From Bouvier's Law Dictionary, Revised 6th Ed (1856) [bouvier]:

  DAMAGES, SPECIAL, pleading. As distinguished from the gist of the action, 
  signify that special damage which is stated to result from the gist; as, if 
  a plaintiff in an action of trespass for breaking his close, entering his 
  house, and tossing his goods about, were to state that by means of the 
  damage done to his house, he was obliged to seek lodging elsewhere. 
       2. Sometimes the special damage is said to constitute the gist of the 
  action itself; for example, in an action wherein the plaintiff declares for 
  slanderous words, which of themselves are not a sufficient ground or 
  foundation for the suit, if any particular damage result to the plaintiff 
  from the speaking of them, that damage is properly said to be the gist of 
  the action. 
       3. But whether special damage be the gist of the action, or only 
  collateral to it, it must be particularly stated in the declaration, as the 
  plaintiff will not otherwise be permitted to go into evidence of it at the 
  trial, because the defendant cannot also be prepared to answer it.
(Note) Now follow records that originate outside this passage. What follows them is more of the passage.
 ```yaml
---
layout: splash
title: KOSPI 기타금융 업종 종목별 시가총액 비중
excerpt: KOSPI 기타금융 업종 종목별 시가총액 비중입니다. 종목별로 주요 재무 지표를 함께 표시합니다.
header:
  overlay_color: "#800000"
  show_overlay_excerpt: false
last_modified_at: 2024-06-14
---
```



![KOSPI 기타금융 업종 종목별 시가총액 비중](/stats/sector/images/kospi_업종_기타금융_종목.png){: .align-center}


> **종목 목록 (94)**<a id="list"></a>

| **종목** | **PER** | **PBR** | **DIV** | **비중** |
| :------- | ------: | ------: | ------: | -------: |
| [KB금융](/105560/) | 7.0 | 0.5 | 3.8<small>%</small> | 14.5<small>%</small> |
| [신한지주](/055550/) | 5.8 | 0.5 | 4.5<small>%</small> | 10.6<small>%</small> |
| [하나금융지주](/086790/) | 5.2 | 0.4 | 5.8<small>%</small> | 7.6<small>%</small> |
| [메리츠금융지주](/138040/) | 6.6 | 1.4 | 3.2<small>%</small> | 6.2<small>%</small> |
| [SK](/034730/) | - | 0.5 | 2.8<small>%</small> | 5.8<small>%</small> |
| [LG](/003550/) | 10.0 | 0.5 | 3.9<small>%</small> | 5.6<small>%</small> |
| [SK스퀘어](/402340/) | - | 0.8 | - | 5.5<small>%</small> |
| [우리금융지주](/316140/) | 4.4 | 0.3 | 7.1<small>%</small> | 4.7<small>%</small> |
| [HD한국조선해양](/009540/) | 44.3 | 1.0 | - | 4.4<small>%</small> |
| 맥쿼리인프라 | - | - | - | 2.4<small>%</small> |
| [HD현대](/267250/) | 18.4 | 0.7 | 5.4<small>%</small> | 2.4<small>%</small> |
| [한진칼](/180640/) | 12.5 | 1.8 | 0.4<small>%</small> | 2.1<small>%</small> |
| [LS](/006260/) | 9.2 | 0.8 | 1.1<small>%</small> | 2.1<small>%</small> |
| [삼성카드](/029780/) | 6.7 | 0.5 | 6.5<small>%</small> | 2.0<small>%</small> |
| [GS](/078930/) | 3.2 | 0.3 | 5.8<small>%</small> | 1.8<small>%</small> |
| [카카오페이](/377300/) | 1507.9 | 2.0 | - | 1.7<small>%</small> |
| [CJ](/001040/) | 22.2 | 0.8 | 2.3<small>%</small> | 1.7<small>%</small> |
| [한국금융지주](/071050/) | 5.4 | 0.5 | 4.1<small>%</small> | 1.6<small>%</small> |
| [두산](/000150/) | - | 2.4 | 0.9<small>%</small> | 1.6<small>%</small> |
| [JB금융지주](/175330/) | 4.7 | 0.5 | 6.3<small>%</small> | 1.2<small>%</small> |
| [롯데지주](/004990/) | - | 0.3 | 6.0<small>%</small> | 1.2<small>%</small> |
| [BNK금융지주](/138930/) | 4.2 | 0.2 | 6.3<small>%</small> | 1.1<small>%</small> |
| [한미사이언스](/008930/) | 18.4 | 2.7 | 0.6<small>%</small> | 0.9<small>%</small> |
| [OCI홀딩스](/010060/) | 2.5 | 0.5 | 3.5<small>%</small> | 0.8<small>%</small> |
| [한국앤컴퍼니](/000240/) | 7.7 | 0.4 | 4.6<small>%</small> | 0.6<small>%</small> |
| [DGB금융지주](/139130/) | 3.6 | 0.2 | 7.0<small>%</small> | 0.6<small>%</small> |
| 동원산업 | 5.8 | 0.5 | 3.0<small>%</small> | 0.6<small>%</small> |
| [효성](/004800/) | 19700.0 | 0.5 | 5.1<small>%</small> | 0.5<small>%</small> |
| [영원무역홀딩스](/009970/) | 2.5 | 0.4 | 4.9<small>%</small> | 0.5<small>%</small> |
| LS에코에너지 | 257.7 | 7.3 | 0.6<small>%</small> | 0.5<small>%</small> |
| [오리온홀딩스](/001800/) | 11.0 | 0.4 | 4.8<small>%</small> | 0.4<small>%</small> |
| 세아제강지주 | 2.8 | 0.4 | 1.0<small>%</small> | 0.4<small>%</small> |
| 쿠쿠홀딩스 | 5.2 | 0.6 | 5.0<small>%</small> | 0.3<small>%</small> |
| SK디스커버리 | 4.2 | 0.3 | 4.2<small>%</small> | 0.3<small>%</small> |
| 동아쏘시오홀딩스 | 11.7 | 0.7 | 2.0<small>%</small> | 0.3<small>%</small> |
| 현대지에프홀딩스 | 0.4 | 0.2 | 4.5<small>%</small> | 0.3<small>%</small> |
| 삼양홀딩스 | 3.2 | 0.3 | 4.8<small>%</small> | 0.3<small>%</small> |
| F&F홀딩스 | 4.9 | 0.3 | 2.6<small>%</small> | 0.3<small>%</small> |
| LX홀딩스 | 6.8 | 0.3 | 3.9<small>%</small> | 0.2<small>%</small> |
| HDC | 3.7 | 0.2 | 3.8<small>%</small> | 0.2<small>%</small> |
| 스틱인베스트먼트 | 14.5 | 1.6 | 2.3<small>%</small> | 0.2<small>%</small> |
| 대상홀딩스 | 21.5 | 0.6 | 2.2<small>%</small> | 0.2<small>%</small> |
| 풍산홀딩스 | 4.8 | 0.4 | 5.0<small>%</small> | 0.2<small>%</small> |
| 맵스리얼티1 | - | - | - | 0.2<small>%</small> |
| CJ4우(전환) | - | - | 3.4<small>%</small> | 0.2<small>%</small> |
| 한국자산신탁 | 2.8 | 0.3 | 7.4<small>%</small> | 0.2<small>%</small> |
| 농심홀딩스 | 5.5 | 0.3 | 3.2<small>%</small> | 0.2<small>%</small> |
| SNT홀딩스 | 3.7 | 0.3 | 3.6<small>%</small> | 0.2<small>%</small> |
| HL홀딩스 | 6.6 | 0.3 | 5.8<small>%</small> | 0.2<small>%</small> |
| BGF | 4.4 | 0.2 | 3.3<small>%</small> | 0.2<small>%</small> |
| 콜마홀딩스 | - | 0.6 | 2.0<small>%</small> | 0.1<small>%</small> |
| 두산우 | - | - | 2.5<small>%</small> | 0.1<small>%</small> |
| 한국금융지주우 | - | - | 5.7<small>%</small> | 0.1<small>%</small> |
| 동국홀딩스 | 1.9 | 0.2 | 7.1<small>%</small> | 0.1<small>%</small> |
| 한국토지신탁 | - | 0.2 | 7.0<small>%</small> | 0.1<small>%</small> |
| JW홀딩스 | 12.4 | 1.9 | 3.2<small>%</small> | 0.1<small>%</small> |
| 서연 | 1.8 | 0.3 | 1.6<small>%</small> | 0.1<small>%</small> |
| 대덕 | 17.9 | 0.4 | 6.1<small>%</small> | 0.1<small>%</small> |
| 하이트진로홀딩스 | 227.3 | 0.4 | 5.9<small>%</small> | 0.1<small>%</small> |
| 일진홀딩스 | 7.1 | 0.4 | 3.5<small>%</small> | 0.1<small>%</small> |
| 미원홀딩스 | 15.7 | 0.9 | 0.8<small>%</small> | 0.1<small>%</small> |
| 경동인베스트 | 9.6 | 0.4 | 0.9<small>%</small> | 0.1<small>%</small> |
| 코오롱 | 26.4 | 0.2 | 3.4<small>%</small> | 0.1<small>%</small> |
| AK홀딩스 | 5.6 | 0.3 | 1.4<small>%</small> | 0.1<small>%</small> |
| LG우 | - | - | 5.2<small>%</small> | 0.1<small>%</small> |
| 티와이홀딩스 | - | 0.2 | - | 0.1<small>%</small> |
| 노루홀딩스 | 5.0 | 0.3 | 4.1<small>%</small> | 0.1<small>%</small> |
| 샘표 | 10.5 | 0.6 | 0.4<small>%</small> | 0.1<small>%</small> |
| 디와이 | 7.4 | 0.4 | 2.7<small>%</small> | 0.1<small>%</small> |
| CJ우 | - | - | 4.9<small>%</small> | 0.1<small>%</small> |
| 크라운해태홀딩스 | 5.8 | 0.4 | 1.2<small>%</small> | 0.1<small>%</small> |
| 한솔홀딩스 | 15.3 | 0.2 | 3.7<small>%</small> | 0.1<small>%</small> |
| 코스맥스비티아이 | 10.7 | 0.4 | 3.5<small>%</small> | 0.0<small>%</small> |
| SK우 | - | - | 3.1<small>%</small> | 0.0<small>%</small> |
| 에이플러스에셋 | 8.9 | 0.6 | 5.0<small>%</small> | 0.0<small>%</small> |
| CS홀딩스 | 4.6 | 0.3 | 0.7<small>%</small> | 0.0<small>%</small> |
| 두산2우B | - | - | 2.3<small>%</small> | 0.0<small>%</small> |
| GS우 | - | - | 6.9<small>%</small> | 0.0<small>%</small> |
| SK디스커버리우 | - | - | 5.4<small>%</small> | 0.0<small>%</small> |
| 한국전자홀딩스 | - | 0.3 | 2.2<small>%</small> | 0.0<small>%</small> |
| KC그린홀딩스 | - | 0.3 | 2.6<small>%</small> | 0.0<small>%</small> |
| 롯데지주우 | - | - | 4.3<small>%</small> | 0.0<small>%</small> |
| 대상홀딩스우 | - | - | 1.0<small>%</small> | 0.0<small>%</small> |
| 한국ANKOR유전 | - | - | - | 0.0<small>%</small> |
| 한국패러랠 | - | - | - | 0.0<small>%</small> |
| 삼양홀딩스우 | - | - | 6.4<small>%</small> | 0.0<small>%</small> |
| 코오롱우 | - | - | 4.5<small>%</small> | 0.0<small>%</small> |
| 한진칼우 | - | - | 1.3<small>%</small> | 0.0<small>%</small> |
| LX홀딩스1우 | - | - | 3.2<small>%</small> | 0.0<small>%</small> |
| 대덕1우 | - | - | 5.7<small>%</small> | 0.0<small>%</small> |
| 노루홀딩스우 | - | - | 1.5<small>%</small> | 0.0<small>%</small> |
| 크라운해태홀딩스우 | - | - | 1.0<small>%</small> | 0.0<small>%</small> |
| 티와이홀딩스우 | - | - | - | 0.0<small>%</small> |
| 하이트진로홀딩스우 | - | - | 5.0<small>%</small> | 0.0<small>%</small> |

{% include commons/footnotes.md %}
Willes, 
  23. See Gist. 
  
  

From Bouvier's Law Dictionary, Revised 6th Ed (1856) [bouvier]:

  DAMAGES, SPECIAL, torts. Special damages are such as are in fact sustained, 
  and are not implied by law; these are either superadded to general damages, 
  arising from an act injurious in itself, as when some particular loss 
  arises. from the uttering of slanderous words, actionable in themselves, or 
  are such as arise from an act indifferent and not actionable in itself, but 
  injurious only in its consequences, as when the words become actionable only 
  by reason of special damage ensuing. To constitute special damage the legal 
  and natural consequence must arise from the tort, and not be a mere wrongful 
  act of a third person, or a remote consequence. 1 Camp. 58; Ham. N. P. 40; 1 
  Chit. Pl. 385, 6.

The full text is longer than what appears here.